• **Source data**:
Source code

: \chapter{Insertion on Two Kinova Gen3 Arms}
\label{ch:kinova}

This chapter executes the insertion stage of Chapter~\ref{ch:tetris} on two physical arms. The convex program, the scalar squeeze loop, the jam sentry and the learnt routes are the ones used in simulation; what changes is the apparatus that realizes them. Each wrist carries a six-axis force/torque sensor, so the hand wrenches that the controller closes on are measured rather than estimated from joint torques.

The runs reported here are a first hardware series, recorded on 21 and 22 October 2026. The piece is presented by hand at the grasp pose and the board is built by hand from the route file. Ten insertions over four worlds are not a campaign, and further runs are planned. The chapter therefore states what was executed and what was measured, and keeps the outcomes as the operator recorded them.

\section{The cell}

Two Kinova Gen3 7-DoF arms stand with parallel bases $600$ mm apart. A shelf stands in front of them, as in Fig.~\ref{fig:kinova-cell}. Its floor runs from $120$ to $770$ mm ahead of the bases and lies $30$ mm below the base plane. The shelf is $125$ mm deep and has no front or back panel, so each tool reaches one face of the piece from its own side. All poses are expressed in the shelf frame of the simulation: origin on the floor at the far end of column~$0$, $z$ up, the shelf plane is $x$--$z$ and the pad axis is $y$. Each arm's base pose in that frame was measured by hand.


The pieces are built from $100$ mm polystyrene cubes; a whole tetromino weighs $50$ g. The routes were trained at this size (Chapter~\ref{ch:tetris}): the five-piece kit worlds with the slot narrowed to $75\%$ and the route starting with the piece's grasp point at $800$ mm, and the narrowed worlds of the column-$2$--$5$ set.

• **Try it**: If a line in the entries holds the string "worlds", copy it.

• **Answer to this problem**:
The runs reported here are a first hardware series, recorded on 21 and 22 October 2026. The piece is presented by hand at the grasp pose and the board is built by hand from the route file. Ten insertions over four worlds are not a campaign, and further runs are planned. The chapter therefore states what was executed and what was measured, and keeps the outcomes as the operator recorded them.
The pieces are built from $100$ mm polystyrene cubes; a whole tetromino weighs $50$ g. The routes were trained at this size (Chapter~\ref{ch:tetris}): the five-piece kit worlds with the slot narrowed to $75\%$ and the route starting with the piece's grasp point at $800$ mm, and the narrowed worlds of the column-$2$--$5$ set.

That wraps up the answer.